The project funded by this fellowship aims to understand how to predict the stock market with enhanced precision using machine learning, with the aid of better algorithms or better data. Forecasting financial data is challenging as a result of unprecedented changes in economic trends and complex relationships between predictors and expected returns. Some people believe that adding more features to the dataset monotonically increases the accuracy of the model, while others assert that exploring more advanced approaches significantly improves the reliability of prediction results. The project focuses on how to allocate scarce resources to solve the difficulty of forecasting financial data. As much as data is needed, so are good models and theories that explain them. But what if we only have limited resources? Should we invest more in advancing algorithms or obtaining new, informative data? This project firstly uses machine learning and deep learning methods to predict stock returns and measures the performance of each algorithm. Second, it explores the interrelationship between data and algorithms, in so doing testing how different algorithm choices or datasets affect the end results.

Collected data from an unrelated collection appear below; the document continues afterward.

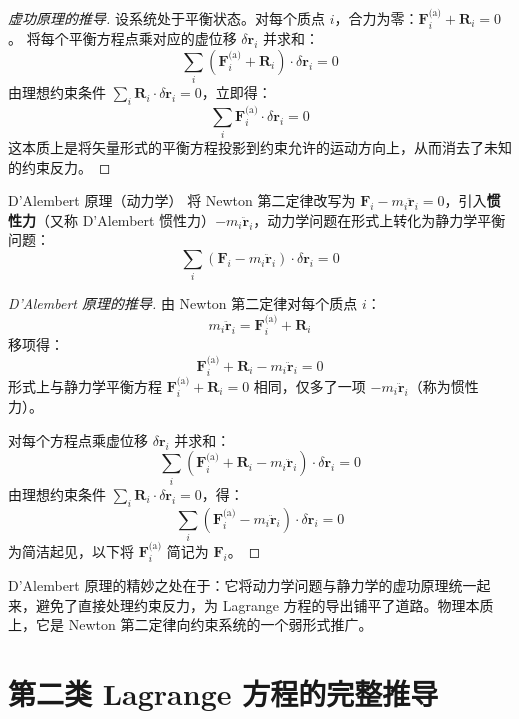 \begin{proof}[虚功原理的推导]
	设系统处于平衡状态。对每个质点 $i$，合力为零：$\mathbf{F}_i^{\text{(a)}} + \mathbf{R}_i = 0$。
	将每个平衡方程点乘对应的虚位移 $\delta \mathbf{r}_i$ 并求和：
	\[
	\sum_i \left( \mathbf{F}_i^{\text{(a)}} + \mathbf{R}_i \right) \cdot \delta \mathbf{r}_i = 0
	\]
	由理想约束条件 $\sum_i \mathbf{R}_i \cdot \delta \mathbf{r}_i = 0$，立即得：
	\[
	\sum_i \mathbf{F}_i^{\text{(a)}} \cdot \delta \mathbf{r}_i = 0
	\]
	这本质上是将矢量形式的平衡方程投影到约束允许的运动方向上，从而消去了未知的约束反力。
\end{proof}

\begin{theorem}{D'Alembert 原理（动力学）}
	将 Newton 第二定律改写为 $\mathbf{F}_i - m_i \ddot{\mathbf{r}}_i = 0$，引入\textbf{惯性力}（又称 D'Alembert 惯性力）$-m_i \ddot{\mathbf{r}}_i$，动力学问题在形式上转化为静力学平衡问题：
	\[
	\sum_{i} (\mathbf{F}_i - m_i \ddot{\mathbf{r}}_i) \cdot \delta \mathbf{r}_i = 0
	\]
\end{theorem}

\begin{proof}[D'Alembert 原理的推导]
	由 Newton 第二定律对每个质点 $i$：
	\[
	m_i \ddot{\mathbf{r}}_i = \mathbf{F}_i^{\text{(a)}} + \mathbf{R}_i
	\]
	移项得：
	\[
	\mathbf{F}_i^{\text{(a)}} + \mathbf{R}_i - m_i \ddot{\mathbf{r}}_i = 0
	\]
	形式上与静力学平衡方程 $\mathbf{F}_i^{\text{(a)}} + \mathbf{R}_i = 0$ 相同，仅多了一项 $-m_i \ddot{\mathbf{r}}_i$（称为惯性力）。
	
	对每个方程点乘虚位移 $\delta \mathbf{r}_i$ 并求和：
	\[
	\sum_i \left( \mathbf{F}_i^{\text{(a)}} + \mathbf{R}_i - m_i \ddot{\mathbf{r}}_i \right) \cdot \delta \mathbf{r}_i = 0
	\]
	由理想约束条件 $\sum_i \mathbf{R}_i \cdot \delta \mathbf{r}_i = 0$，得：
	\[
	\sum_i \left( \mathbf{F}_i^{\text{(a)}} - m_i \ddot{\mathbf{r}}_i \right) \cdot \delta \mathbf{r}_i = 0
	\]
	为简洁起见，以下将 $\mathbf{F}_i^{\text{(a)}}$ 简记为 $\mathbf{F}_i$。
\end{proof}

\begin{remark}
	D'Alembert 原理的精妙之处在于：它将动力学问题与静力学的虚功原理统一起来，避免了直接处理约束反力，为 Lagrange 方程的导出铺平了道路。物理本质上，它是 Newton 第二定律向约束系统的一个弱形式推广。
\end{remark}

\section{第二类 Lagrange 方程的完整推导}

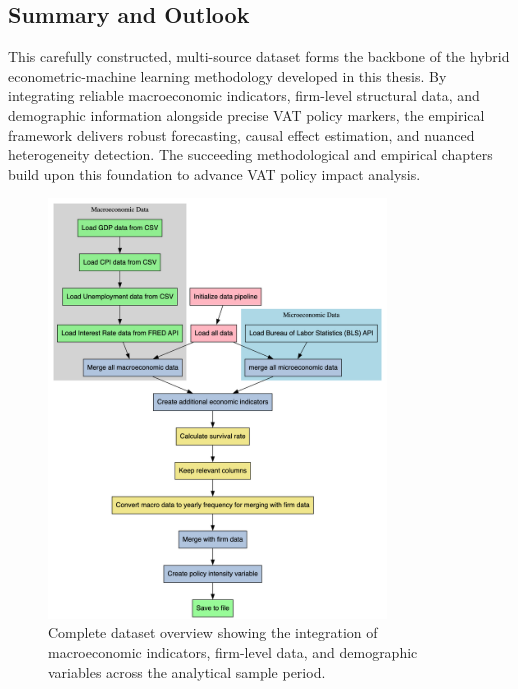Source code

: \subsection{Summary and Outlook}

This carefully constructed, multi-source dataset forms the backbone of the hybrid econometric-machine learning methodology developed in this thesis. By integrating reliable macroeconomic indicators, firm-level structural data, and demographic information alongside precise VAT policy markers, the empirical framework delivers robust forecasting, causal effect estimation, and nuanced heterogeneity detection. The succeeding methodological and empirical chapters build upon this foundation to advance VAT policy impact analysis.

\begin{figure}[htbp]
\centering
\includegraphics[width=0.8\textwidth]{images/wholedata.png}
\caption{Complete dataset overview showing the integration of macroeconomic indicators, firm-level data, and demographic variables across the analytical sample period.}
\label{fig:wholedata}
\end{figure}


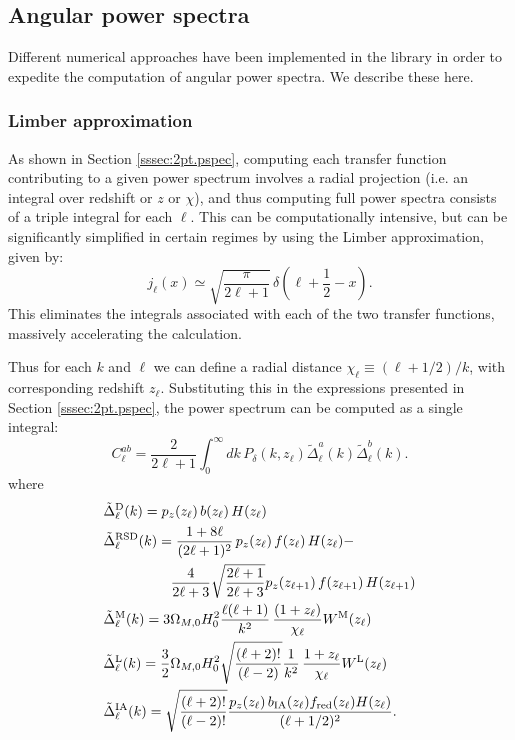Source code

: \documentclass[\docopts]{\docclass}
\begin{document}
\subsection{Angular power spectra}

Different numerical approaches have been implemented in the library in order to expedite the computation of angular power spectra. We describe these here.

\subsubsection{Limber approximation}

As shown in Section \ref{sssec:2pt.pspec}, computing each transfer function contributing to a given power spectrum involves a radial projection (i.e. an integral over redshift or $z$ or $\chi$), and thus computing full power spectra consists of a triple integral for each $\ell$. This can be computationally intensive, but can be significantly simplified in certain regimes by using the Limber approximation, given by:
\begin{equation}
 j_\ell(x)\simeq\sqrt{\frac{\pi}{2\ell+1}}\,\delta\left(\ell+\frac{1}{2}-x\right).
\end{equation}
This eliminates the integrals associated with each of the two transfer functions, massively accelerating the calculation.

Thus for each $k$ and $\ell$ we can define a radial distance $\chi_\ell\equiv(\ell+1/2)/k$, with corresponding redshift $z_\ell$. Substituting this in the expressions presented in Section \ref{sssec:2pt.pspec}, the power spectrum can be computed as a single integral:
\begin{equation}\label{eq:limber}
 C^{ab}_\ell=\frac{2}{2\ell+1}\int_0^\infty dk\,P_\delta\left(k,z_\ell\right)
 \tilde{\Delta}^a_\ell(k)\tilde{\Delta}^b_\ell(k).
\end{equation}
where
\begin{align}
 &\tilde{\Delta}_\ell^{\rm D}(k)=p_z(z_\ell)\,b(z_\ell)\,H(z_\ell)\\
 &\tilde{\Delta}_\ell^{\rm RSD}(k)=
 \frac{1+8\ell}{(2\ell+1)^2}\,p_z(z_\ell)\,f(z_\ell)\,H(z_\ell)-\\\nonumber
 &\hspace{48pt}\frac{4}{2\ell+3}\sqrt{\frac{2\ell+1}{2\ell+3}}p_z(z_{\ell+1})\,f(z_{\ell+1})\,H(z_{\ell+1})\\
 &\tilde{\Delta}_\ell^{\rm M}(k)=3\Omega_{M,0}H_0^2\frac{\ell(\ell+1)}{k^2}\,
 \frac{(1+z_\ell)}{\chi_\ell}W^{\rm M}(z_\ell)\\
 &\tilde{\Delta}_\ell^{\rm L}(k)=\frac{3}{2}\Omega_{M,0}H_0^2\sqrt{\frac{(\ell+2)!}{(\ell-2)}}\frac{1}{k^2}\,
 \frac{1+z_\ell}{\chi_\ell}W^{\rm L}(z_\ell)\\
 &\tilde{\Delta}_\ell^{\rm IA}(k)=\sqrt{\frac{(\ell+2)!}{(\ell-2)!}}\frac{p_z(z_\ell)\,b_{\rm IA}(z_\ell)f_{\rm red}(z_\ell)H(z_\ell)}{(\ell+1/2)^2}.
\end{align}
\end{document}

We find that choosing a better algorithm matters more than gathering extra data in terms of improving prediction accuracy and gaining a higher portfolio return. As we can tell from the result summary table, Tree-based (Decision tree, random forest), Boosting-based (Gradient Boost, AdaBoost), Bagging-based, and Deep learning (CNN, RNN_LSTM) methods all perform significantly better than the rest of the algorithms, regardless of which dataset we are using. Also noteworthy is the fact that among these different groups, prediction results are almost identical. Among the algorithms that do not perform well, adding extra news analytics data does not seem to make a noticeable difference. For several of them, the performance difference is negative. Even if the difference is positive, the improvement is very small, meaning that adding more data features had little to no advancement. Overall, choosing the right algorithm leads to significantly better performance in all cases.
In addition to receiving support through a DSI-SRP fellowship, this project was supported and facilitated by the DSI Data Science Team through their regular summer workshops and demo sessions.